Como se desenvolveu a sua parceria com o Instituto de Astronomia e Astrofísica?
Eu sou a maior fã de parcerias. Acho que só temos a crescer quando fazemos coisas em conjunto, quando pedimos ajuda. Não queria cometer gafes científicas. E isso é mesmo fácil de acontecer, sobretudo quando se escreve sobre a vida no Espaço e não tendo formação na área. Desde o início fui procurando parceiros para caminharem comigo nesta aventura. Comecei com a Vera Gomes, que escreveu a primeira biografia em português que eu encontrei sobre a Valentina Tereshkova e que foi a minha conselheira “espacial” e depois fui procurando outras instituições que me pudessem ajudar com algumas dúvidas. Fui muitíssimo bem recebida pelo Instituto de Astronomia e Astrofísica, que realizou a revisão científica do livro, e louvou muito a ideia do livro. Acabei por aprender imensas coisas e assim poder escrever corretamente sobre o que se passa no Espaço. Aprendi que não deve dizer gravidade zero, mas sim micro-gravidade e também foi importante para incluirmos por exemplo constelações que sejam visíveis por crianças quer no hemisfério norte, quer no do sul.

Como foi desenvolver as ilustrações com Rachel Caiano? Era assim que imaginava a Valentina?
Eu tinha ideia de que a Valentina desta história deveria ter traços da Valentina real, o cabelo ruivo e encaracolado e algumas sardas. E também não devia ser demasiado perfeita. Quis que tivesse um nariz um pouco maior e arrebitado. Também para brincar com o facto de que a Valentina Tereshkova magoou o nariz na descida e eu quis que ele ganhasse aqui na história lugar de destaque pela positiva. Esta sua característica de não perfeição, é um dos seus trunfos. Contactei a Rachel Caiano e escrevi no assunto “Mais Mulheres na Terra por Mais Mulheres no Espaço”. A Rachel respondeu “Mais Mulheres em todo o lado”. Fiquei rendida desde logo. Ela conseguiu ir além de tudo aquilo que eu tinha imaginado para a Valentina. Deu-lhe vida mesmo!

Porque é o nome da primeira mulher astronauta nunca teve o destaque merecido?

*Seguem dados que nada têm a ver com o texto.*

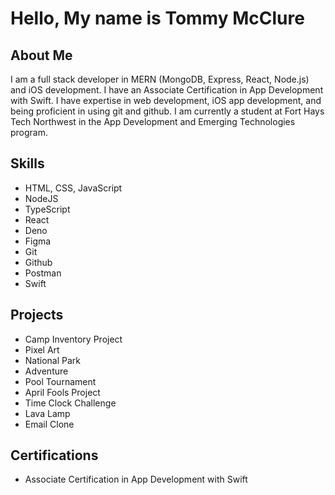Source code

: <h1>Hello, My name is Tommy McClure</h1>

<h2>About Me</h2>

<p>I am a full stack developer in MERN (MongoDB, Express, React, Node.js) and iOS development. I have an Associate Certification in App Development with Swift. I have expertise in web development, iOS app development, and being proficient in using git and github. I am currently a student at Fort Hays Tech Northwest in the App Development and Emerging Technologies program.</p>

<h2>Skills</h2>

<ul>
  <li>HTML, CSS, JavaScript</li>
  <li>NodeJS</li>
  <li>TypeScript</li>
  <li>React</li>
  <li>Deno</li>
  <li>Figma</li>
  <li>Git</li>
  <li>Github</li>
  <li>Postman</li>
  <li>Swift</li>
</ul>

<h2>Projects</h2>

<ul>
  <li>Camp Inventory Project</li>
  <li>Pixel Art</li>
  <li>National Park</li>
  <li>Adventure</li>
  <li>Pool Tournament</li>
  <li>April Fools Project</li>
  <li>Time Clock Challenge</li>
  <li>Lava Lamp</li>
  <li>Email Clone</li>
</ul>

<h2>Certifications</h2>

<ul>
  <li>Associate Certification in App Development with Swift</li>
</ul>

Os feitos das mulheres têm sido apagados da história. Não é por acaso que temos dificuldade em nomear mulheres cientistas além de Marie Curie. A representação da ciência é associada à figura masculina, como bem disse Lígia Amâncio (Professora Catedrática do ISCTE, autora e investigadora) numa entrevista. Se as nossas crianças estiverem sempre a ouvir “o astronauta”, “o homem na lua”, como queremos que as meninas possam facilmente aspirar a esses feitos? Não sei se teve também a ver com o facto de ser russa e não ser tão popular quanto seria uma heroína norte-americana. Mas a Valentina é muito querida no seu país de origem e continua ativa e a inspirar meninas e raparigas a grandes voos e aspirações. Vi neste livro uma possibilidade lúdica, pedagógica e artística de difundir o nome desta heroína esquecida por tantas pessoas e que merece ser celebrada.